● **PROMPT**
In your copy of the data, keep every word exact and include no pictures.

-- EXERCISE DATA follows --

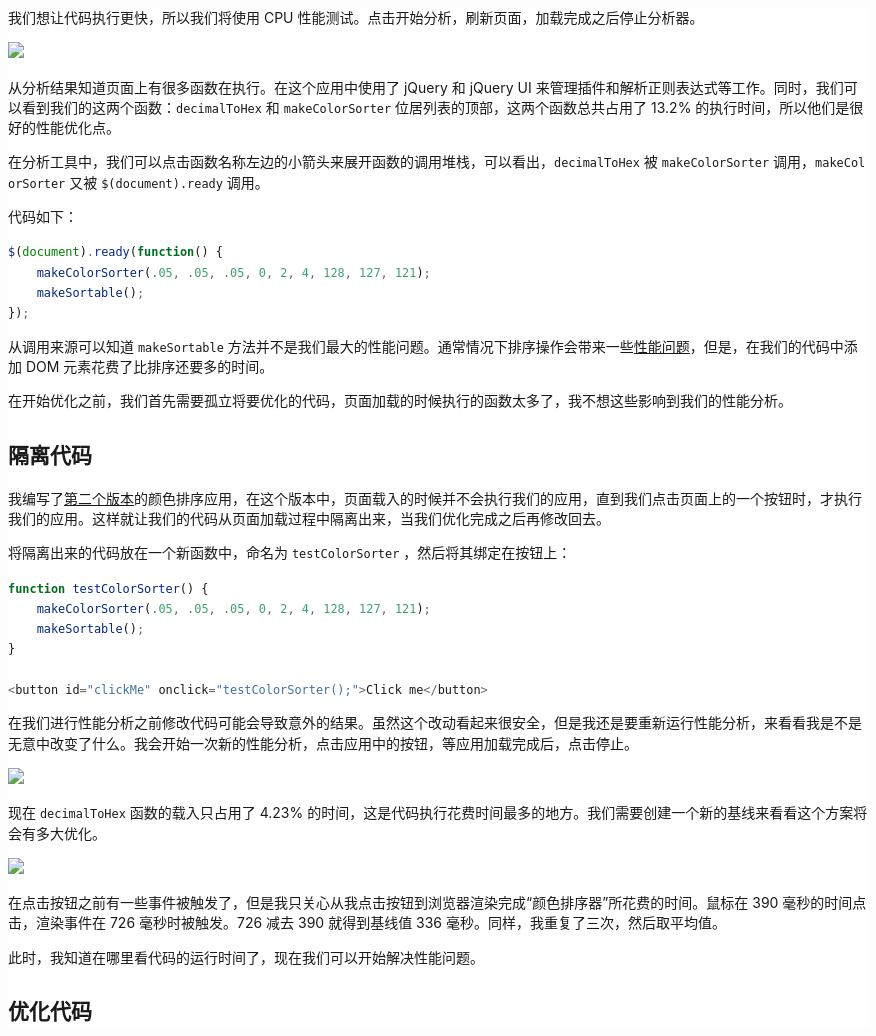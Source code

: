 我们想让代码执行更快，所以我们将使用 CPU 性能测试。点击开始分析，刷新页面，加载完成之后停止分析器。

![](http://bubkoo.qiniudn.com/Developer%20Tools'%20baseline-2.png)

从分析结果知道页面上有很多函数在执行。在这个应用中使用了 jQuery 和 jQuery UI 来管理插件和解析正则表达式等工作。同时，我们可以看到我们的这两个函数：`decimalToHex` 和 `makeColorSorter` 位居列表的顶部，这两个函数总共占用了 13.2% 的执行时间，所以他们是很好的性能优化点。

在分析工具中，我们可以点击函数名称左边的小箭头来展开函数的调用堆栈，可以看出，`decimalToHex` 被 `makeColorSorter` 调用，`makeColorSorter` 又被 `$(document).ready` 调用。

代码如下：

``` javascript
$(document).ready(function() {
    makeColorSorter(.05, .05, .05, 0, 2, 4, 128, 127, 121);
    makeSortable();
});
```

从调用来源可以知道 `makeSortable` 方法并不是我们最大的性能问题。通常情况下排序操作会带来一些[性能问题](http://37signals.com/svn/posts/3137-using-event-capturing-to-improve-basecamp-page-load-times)，但是，在我们的代码中添加 DOM 元素花费了比排序还要多的时间。

在开始优化之前，我们首先需要孤立将要优化的代码，页面加载的时候执行的函数太多了，我不想这些影响到我们的性能分析。

## 隔离代码 ##

我编写了[第二个版本](http://zgrossbart.github.com/jsprofarticle/index2.htm)的颜色排序应用，在这个版本中，页面载入的时候并不会执行我们的应用，直到我们点击页面上的一个按钮时，才执行我们的应用。这样就让我们的代码从页面加载过程中隔离出来，当我们优化完成之后再修改回去。

将隔离出来的代码放在一个新函数中，命名为 `testColorSorter` ，然后将其绑定在按钮上：

``` javascript
function testColorSorter() {
    makeColorSorter(.05, .05, .05, 0, 2, 4, 128, 127, 121);
    makeSortable();
}

<button id="clickMe" onclick="testColorSorter();">Click me</button>
```

在我们进行性能分析之前修改代码可能会导致意外的结果。虽然这个改动看起来很安全，但是我还是要重新运行性能分析，来看看我是不是无意中改变了什么。我会开始一次新的性能分析，点击应用中的按钮，等应用加载完成后，点击停止。

![](http://bubkoo.qiniudn.com/Developer%20Tools'%20baseline-3.png)

现在 `decimalToHex` 函数的载入只占用了 4.23% 的时间，这是代码执行花费时间最多的地方。我们需要创建一个新的基线来看看这个方案将会有多大优化。

![](http://bubkoo.qiniudn.com/Developer%20Tools'%20baseline-4.png)

在点击按钮之前有一些事件被触发了，但是我只关心从我点击按钮到浏览器渲染完成“颜色排序器”所花费的时间。鼠标在 390 毫秒的时间点击，渲染事件在 726 毫秒时被触发。726 减去 390 就得到基线值 336 毫秒。同样，我重复了三次，然后取平均值。

此时，我知道在哪里看代码的运行时间了，现在我们可以开始解决性能问题。

## 优化代码 ##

-- EXERCISE DATA concluded --

● **RESPONSE AREA**
Source code

: 我们想让代码执行更快，所以我们将使用 CPU 性能测试。点击开始分析，刷新页面，加载完成之后停止分析器。

![](http://bubkoo.qiniudn.com/Developer%20Tools'%20baseline-2.png)

从分析结果知道页面上有很多函数在执行。在这个应用中使用了 jQuery 和 jQuery UI 来管理插件和解析正则表达式等工作。同时，我们可以看到我们的这两个函数：`decimalToHex` 和 `makeColorSorter` 位居列表的顶部，这两个函数总共占用了 13.2% 的执行时间，所以他们是很好的性能优化点。

在分析工具中，我们可以点击函数名称左边的小箭头来展开函数的调用堆栈，可以看出，`decimalToHex` 被 `makeColorSorter` 调用，`makeColorSorter` 又被 `$(document).ready` 调用。

代码如下：

``` javascript
$(document).ready(function() {
    makeColorSorter(.05, .05, .05, 0, 2, 4, 128, 127, 121);
    makeSortable();
});
```

从调用来源可以知道 `makeSortable` 方法并不是我们最大的性能问题。通常情况下排序操作会带来一些[性能问题](http://37signals.com/svn/posts/3137-using-event-capturing-to-improve-basecamp-page-load-times)，但是，在我们的代码中添加 DOM 元素花费了比排序还要多的时间。

在开始优化之前，我们首先需要孤立将要优化的代码，页面加载的时候执行的函数太多了，我不想这些影响到我们的性能分析。

## 隔离代码 ##

我编写了[第二个版本](http://zgrossbart.github.com/jsprofarticle/index2.htm)的颜色排序应用，在这个版本中，页面载入的时候并不会执行我们的应用，直到我们点击页面上的一个按钮时，才执行我们的应用。这样就让我们的代码从页面加载过程中隔离出来，当我们优化完成之后再修改回去。

将隔离出来的代码放在一个新函数中，命名为 `testColorSorter` ，然后将其绑定在按钮上：

``` javascript
function testColorSorter() {
    makeColorSorter(.05, .05, .05, 0, 2, 4, 128, 127, 121);
    makeSortable();
}

<button id="clickMe" onclick="testColorSorter();">Click me</button>
```

在我们进行性能分析之前修改代码可能会导致意外的结果。虽然这个改动看起来很安全，但是我还是要重新运行性能分析，来看看我是不是无意中改变了什么。我会开始一次新的性能分析，点击应用中的按钮，等应用加载完成后，点击停止。

![](http://bubkoo.qiniudn.com/Developer%20Tools'%20baseline-3.png)

现在 `decimalToHex` 函数的载入只占用了 4.23% 的时间，这是代码执行花费时间最多的地方。我们需要创建一个新的基线来看看这个方案将会有多大优化。

![](http://bubkoo.qiniudn.com/Developer%20Tools'%20baseline-4.png)

在点击按钮之前有一些事件被触发了，但是我只关心从我点击按钮到浏览器渲染完成“颜色排序器”所花费的时间。鼠标在 390 毫秒的时间点击，渲染事件在 726 毫秒时被触发。726 减去 390 就得到基线值 336 毫秒。同样，我重复了三次，然后取平均值。

此时，我知道在哪里看代码的运行时间了，现在我们可以开始解决性能问题。

## 优化代码 ##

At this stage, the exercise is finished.